## Prompt
When you reach the line in the data below that contains "Evidently, $0 \le", please start repeating lines exactly, and stop after the line that contains "The intuition is", repeating nothing else.

## Records provided

+ + +

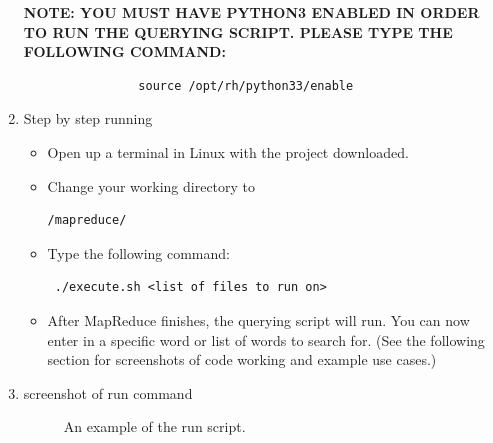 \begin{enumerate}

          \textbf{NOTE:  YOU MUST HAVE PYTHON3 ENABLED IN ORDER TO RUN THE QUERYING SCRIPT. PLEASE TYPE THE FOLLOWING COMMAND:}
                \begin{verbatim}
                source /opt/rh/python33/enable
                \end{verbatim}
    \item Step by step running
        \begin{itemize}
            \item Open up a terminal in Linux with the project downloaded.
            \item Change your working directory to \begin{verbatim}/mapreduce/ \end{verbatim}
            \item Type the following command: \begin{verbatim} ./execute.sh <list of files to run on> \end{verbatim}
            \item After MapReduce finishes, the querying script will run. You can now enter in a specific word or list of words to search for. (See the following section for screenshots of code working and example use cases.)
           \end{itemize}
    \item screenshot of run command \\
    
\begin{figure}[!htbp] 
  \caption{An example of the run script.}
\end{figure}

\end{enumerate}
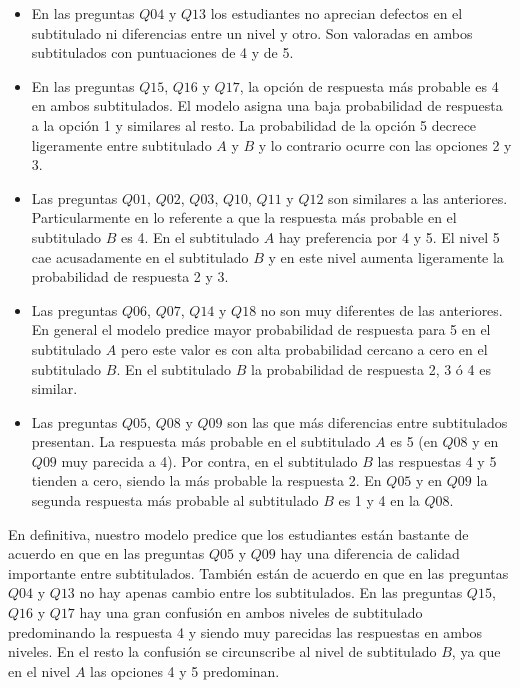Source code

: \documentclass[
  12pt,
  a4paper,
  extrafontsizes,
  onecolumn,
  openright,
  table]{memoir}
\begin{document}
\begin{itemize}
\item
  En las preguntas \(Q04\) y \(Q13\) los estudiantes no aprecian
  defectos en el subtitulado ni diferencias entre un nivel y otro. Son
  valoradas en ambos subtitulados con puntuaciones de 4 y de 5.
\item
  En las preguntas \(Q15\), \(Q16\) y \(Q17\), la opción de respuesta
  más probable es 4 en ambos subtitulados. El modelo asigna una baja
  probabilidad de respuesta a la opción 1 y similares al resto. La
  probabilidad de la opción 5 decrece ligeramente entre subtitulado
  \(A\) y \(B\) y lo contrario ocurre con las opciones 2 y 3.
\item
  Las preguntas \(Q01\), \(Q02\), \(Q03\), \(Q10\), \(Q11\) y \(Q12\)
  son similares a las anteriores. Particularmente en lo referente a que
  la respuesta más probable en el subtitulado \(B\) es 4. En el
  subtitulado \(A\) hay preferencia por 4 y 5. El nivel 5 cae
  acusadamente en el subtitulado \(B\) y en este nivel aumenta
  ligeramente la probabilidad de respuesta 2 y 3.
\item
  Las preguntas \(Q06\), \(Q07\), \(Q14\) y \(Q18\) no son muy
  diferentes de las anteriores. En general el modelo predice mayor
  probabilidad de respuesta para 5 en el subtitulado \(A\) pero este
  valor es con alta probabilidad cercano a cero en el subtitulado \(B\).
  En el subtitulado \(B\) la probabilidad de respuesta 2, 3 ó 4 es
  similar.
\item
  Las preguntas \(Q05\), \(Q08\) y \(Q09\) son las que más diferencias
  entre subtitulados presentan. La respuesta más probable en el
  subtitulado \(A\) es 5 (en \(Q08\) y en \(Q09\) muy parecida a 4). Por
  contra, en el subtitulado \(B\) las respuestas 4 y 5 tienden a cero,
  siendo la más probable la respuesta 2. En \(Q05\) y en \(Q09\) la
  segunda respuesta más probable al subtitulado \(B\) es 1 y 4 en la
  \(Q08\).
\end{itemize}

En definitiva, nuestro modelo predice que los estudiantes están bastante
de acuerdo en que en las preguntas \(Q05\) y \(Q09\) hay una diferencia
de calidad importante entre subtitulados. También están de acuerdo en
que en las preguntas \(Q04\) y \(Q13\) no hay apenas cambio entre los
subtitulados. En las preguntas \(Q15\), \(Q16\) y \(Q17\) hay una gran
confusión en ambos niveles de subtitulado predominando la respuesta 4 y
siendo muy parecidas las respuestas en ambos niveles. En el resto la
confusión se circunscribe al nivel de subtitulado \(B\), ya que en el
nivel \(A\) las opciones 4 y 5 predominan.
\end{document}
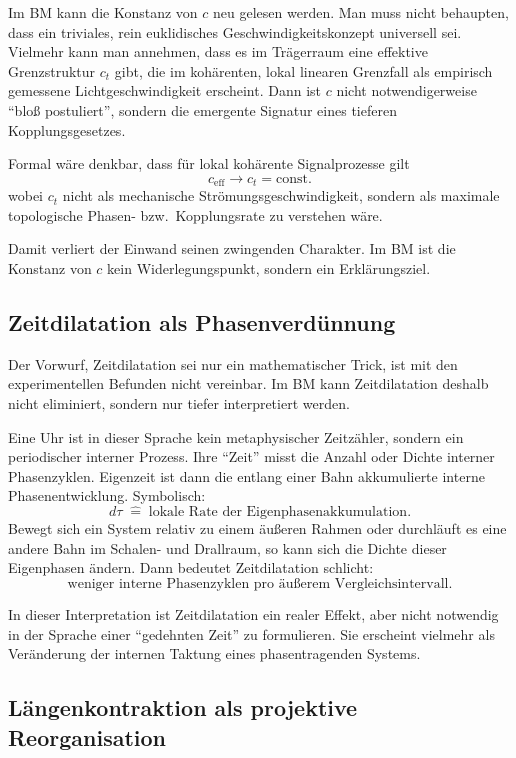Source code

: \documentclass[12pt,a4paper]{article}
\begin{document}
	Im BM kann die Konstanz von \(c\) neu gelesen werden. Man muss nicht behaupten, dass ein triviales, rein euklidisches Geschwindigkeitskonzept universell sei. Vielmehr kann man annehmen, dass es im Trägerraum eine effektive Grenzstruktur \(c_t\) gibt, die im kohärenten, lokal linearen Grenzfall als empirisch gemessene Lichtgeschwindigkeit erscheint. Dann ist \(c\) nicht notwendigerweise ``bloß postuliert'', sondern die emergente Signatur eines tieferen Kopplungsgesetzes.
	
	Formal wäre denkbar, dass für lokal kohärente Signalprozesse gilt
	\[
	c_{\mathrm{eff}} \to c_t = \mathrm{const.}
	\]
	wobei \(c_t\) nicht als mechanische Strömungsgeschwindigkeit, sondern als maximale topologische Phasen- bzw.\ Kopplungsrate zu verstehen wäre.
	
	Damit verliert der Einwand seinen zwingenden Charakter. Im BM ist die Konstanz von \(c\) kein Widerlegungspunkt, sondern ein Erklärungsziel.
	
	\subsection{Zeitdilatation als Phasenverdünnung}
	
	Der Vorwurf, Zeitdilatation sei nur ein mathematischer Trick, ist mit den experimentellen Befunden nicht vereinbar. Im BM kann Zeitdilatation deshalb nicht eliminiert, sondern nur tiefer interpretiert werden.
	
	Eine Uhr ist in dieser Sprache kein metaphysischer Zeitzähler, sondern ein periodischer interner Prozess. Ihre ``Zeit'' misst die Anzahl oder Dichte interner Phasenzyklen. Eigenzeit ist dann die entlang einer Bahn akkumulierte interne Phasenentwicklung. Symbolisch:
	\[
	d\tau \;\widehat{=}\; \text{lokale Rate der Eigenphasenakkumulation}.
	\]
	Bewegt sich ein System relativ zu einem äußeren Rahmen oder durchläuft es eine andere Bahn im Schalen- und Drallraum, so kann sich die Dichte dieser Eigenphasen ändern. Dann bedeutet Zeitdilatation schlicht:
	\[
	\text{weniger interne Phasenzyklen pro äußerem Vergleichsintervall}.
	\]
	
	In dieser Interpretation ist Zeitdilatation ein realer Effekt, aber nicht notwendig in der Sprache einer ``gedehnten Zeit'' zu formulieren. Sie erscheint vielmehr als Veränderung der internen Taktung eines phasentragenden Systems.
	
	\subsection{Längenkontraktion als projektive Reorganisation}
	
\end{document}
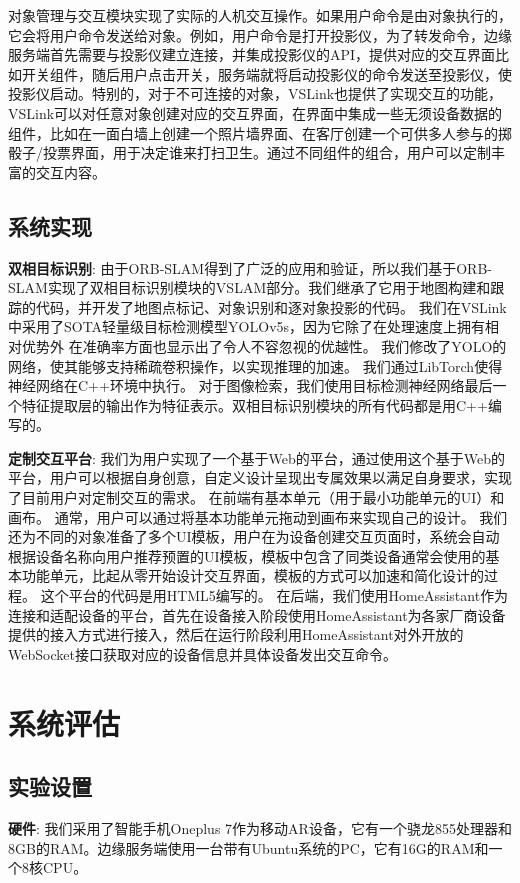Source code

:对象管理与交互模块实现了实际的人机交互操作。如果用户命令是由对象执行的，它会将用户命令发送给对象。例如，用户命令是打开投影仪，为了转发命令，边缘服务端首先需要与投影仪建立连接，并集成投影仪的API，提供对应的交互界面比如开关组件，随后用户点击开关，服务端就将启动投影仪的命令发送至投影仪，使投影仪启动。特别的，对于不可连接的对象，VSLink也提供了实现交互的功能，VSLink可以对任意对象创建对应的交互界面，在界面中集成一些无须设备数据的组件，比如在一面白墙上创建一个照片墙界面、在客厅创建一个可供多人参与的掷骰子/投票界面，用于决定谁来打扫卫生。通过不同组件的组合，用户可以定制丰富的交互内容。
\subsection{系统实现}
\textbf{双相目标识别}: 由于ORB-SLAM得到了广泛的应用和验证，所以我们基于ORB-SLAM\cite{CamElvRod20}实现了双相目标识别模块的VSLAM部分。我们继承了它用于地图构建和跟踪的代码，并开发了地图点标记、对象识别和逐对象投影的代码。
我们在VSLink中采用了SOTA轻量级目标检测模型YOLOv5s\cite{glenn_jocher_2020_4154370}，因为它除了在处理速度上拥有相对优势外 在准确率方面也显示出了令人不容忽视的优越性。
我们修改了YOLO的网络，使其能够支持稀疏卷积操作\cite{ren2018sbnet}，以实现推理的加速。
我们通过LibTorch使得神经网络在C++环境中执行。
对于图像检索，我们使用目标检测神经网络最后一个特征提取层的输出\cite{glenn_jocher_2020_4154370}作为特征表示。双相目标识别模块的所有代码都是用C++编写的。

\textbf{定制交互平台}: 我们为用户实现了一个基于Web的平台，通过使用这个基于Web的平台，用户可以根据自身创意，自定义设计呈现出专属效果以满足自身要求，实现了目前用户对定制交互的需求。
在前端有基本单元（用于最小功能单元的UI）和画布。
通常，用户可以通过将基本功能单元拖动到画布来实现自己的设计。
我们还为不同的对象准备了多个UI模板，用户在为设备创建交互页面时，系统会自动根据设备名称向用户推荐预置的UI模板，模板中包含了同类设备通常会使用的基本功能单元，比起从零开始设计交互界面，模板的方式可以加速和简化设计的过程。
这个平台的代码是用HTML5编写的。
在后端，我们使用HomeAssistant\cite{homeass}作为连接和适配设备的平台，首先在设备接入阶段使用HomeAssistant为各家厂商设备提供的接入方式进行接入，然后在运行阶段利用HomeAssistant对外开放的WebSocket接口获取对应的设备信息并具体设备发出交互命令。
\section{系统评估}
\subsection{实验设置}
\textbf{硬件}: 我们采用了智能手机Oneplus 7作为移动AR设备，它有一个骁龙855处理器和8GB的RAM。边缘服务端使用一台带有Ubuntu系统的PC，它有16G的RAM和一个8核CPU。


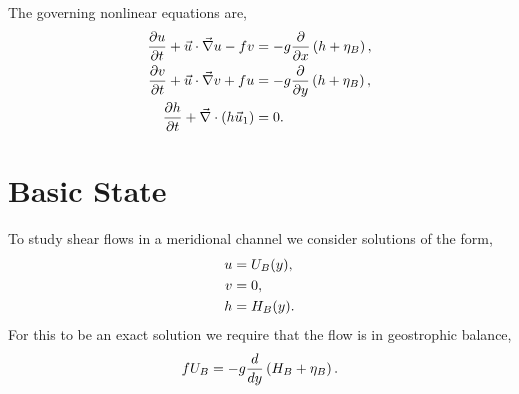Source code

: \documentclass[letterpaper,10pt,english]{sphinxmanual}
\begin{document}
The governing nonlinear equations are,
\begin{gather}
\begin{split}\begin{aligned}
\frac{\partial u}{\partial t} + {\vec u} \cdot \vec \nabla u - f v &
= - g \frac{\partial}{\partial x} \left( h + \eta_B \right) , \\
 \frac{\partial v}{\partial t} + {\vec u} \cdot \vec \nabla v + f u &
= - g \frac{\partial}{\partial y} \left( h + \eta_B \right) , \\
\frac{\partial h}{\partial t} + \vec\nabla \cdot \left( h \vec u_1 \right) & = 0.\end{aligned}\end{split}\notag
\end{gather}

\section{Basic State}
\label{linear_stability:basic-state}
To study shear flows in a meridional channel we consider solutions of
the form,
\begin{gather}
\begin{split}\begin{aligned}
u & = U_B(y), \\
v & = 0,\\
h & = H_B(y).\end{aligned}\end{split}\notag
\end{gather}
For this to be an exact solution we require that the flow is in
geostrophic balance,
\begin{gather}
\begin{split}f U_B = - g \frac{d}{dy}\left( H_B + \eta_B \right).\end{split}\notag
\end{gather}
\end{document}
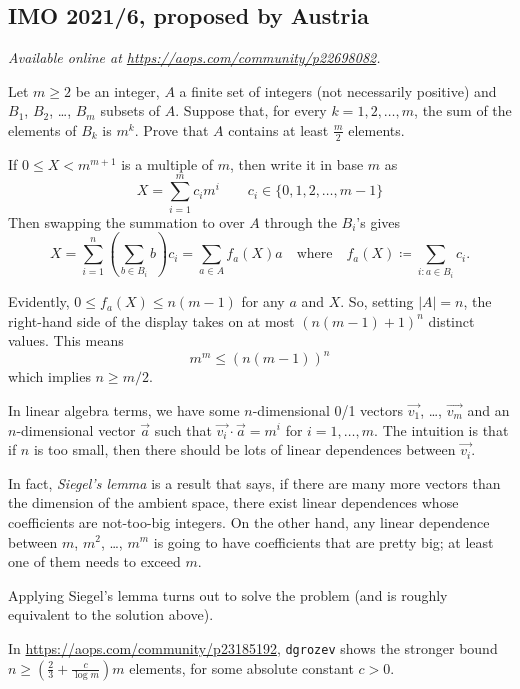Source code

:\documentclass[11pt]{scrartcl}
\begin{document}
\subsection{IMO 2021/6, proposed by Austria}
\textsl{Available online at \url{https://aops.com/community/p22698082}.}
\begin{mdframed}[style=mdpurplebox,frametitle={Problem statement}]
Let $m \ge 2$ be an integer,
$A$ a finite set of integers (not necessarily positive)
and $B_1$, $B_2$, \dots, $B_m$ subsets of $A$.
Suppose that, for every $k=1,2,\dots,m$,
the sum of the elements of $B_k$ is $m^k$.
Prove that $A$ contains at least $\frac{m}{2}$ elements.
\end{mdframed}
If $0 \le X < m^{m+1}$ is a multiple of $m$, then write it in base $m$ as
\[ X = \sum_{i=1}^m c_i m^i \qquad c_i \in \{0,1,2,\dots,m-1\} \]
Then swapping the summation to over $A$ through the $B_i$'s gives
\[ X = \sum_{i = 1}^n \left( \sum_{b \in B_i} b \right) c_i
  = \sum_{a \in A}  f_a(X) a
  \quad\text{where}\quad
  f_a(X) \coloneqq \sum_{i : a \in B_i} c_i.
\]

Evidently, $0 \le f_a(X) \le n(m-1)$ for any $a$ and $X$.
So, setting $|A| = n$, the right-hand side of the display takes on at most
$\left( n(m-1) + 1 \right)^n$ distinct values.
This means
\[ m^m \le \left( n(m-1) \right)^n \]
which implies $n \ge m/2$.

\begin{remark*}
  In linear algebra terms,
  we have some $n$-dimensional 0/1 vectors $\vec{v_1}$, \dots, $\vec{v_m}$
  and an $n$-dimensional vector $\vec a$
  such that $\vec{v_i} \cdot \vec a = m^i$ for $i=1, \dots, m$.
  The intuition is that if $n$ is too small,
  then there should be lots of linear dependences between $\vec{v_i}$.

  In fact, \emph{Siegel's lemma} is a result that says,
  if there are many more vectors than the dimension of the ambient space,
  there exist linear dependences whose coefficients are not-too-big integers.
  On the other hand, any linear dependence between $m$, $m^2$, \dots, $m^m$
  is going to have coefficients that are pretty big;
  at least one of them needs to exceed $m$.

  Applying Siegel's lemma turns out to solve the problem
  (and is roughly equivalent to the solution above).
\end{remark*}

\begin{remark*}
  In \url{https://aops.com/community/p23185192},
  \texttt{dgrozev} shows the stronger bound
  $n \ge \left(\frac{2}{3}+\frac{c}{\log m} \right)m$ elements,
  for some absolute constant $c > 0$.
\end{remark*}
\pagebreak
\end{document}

+ + +

## Solution for this task
Evidently, $0 \le f_a(X) \le n(m-1)$ for any $a$ and $X$.
So, setting $|A| = n$, the right-hand side of the display takes on at most
$\left( n(m-1) + 1 \right)^n$ distinct values.
This means
\[ m^m \le \left( n(m-1) \right)^n \]
which implies $n \ge m/2$.

\begin{remark*}
  In linear algebra terms,
  we have some $n$-dimensional 0/1 vectors $\vec{v_1}$, \dots, $\vec{v_m}$
  and an $n$-dimensional vector $\vec a$
  such that $\vec{v_i} \cdot \vec a = m^i$ for $i=1, \dots, m$.
  The intuition is that if $n$ is too small,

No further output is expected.